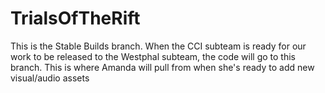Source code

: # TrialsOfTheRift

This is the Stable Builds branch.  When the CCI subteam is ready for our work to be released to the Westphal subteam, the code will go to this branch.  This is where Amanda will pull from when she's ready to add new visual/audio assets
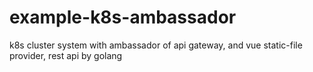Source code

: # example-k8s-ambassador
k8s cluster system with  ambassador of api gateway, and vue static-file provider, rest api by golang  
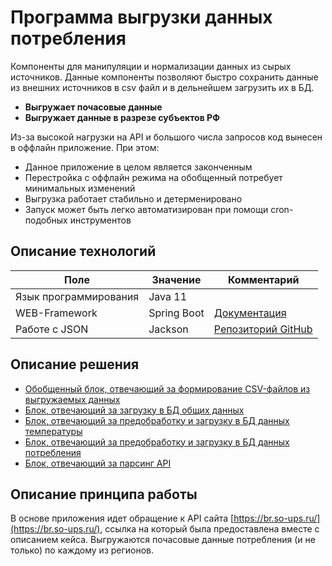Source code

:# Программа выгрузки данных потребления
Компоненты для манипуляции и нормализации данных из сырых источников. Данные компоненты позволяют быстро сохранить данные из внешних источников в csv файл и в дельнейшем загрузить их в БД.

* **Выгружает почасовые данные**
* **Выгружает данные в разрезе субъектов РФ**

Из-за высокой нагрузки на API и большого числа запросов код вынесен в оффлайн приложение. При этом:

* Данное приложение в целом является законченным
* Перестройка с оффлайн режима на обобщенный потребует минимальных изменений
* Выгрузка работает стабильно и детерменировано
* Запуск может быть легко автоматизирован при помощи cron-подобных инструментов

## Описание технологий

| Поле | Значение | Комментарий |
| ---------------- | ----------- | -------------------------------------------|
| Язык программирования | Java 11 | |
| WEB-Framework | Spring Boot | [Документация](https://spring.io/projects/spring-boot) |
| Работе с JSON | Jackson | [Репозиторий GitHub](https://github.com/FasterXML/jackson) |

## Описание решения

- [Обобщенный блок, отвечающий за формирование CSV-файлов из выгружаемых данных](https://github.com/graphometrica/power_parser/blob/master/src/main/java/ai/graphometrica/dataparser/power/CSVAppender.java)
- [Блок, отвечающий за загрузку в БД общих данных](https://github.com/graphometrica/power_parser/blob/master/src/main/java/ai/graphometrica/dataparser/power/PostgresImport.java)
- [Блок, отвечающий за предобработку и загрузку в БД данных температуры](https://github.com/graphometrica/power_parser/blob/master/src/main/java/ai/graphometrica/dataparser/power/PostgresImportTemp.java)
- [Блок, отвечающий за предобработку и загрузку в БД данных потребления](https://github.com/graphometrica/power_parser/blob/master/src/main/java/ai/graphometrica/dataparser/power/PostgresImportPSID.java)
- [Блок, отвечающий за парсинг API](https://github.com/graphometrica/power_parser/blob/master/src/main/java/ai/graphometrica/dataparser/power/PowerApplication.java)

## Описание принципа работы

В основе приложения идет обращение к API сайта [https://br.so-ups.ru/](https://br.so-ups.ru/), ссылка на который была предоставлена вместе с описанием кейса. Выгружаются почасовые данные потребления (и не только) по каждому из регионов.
┄┄┄┄┄┄
__PROBLEM TO SOLVE__.
Copy all of the data above exactly. Leave out every picture.

__RESPONSE AREA__.
Source code

: # TrialsOfTheRift

This is the Stable Builds branch.  When the CCI subteam is ready for our work to be released to the Westphal subteam, the code will go to this branch.  This is where Amanda will pull from when she's ready to add new visual/audio assets
Source code

: # example-k8s-ambassador
k8s cluster system with  ambassador of api gateway, and vue static-file provider, rest api by golang  
Source code

:# Программа выгрузки данных потребления
Компоненты для манипуляции и нормализации данных из сырых источников. Данные компоненты позволяют быстро сохранить данные из внешних источников в csv файл и в дельнейшем загрузить их в БД.

* **Выгружает почасовые данные**
* **Выгружает данные в разрезе субъектов РФ**

Из-за высокой нагрузки на API и большого числа запросов код вынесен в оффлайн приложение. При этом:

* Данное приложение в целом является законченным
* Перестройка с оффлайн режима на обобщенный потребует минимальных изменений
* Выгрузка работает стабильно и детерменировано
* Запуск может быть легко автоматизирован при помощи cron-подобных инструментов

## Описание технологий

| Поле | Значение | Комментарий |
| ---------------- | ----------- | -------------------------------------------|
| Язык программирования | Java 11 | |
| WEB-Framework | Spring Boot | [Документация](https://spring.io/projects/spring-boot) |
| Работе с JSON | Jackson | [Репозиторий GitHub](https://github.com/FasterXML/jackson) |

## Описание решения

- [Обобщенный блок, отвечающий за формирование CSV-файлов из выгружаемых данных](https://github.com/graphometrica/power_parser/blob/master/src/main/java/ai/graphometrica/dataparser/power/CSVAppender.java)
- [Блок, отвечающий за загрузку в БД общих данных](https://github.com/graphometrica/power_parser/blob/master/src/main/java/ai/graphometrica/dataparser/power/PostgresImport.java)
- [Блок, отвечающий за предобработку и загрузку в БД данных температуры](https://github.com/graphometrica/power_parser/blob/master/src/main/java/ai/graphometrica/dataparser/power/PostgresImportTemp.java)
- [Блок, отвечающий за предобработку и загрузку в БД данных потребления](https://github.com/graphometrica/power_parser/blob/master/src/main/java/ai/graphometrica/dataparser/power/PostgresImportPSID.java)
- [Блок, отвечающий за парсинг API](https://github.com/graphometrica/power_parser/blob/master/src/main/java/ai/graphometrica/dataparser/power/PowerApplication.java)

## Описание принципа работы

В основе приложения идет обращение к API сайта [https://br.so-ups.ru/](https://br.so-ups.ru/), ссылка на который была предоставлена вместе с описанием кейса. Выгружаются почасовые данные потребления (и не только) по каждому из регионов.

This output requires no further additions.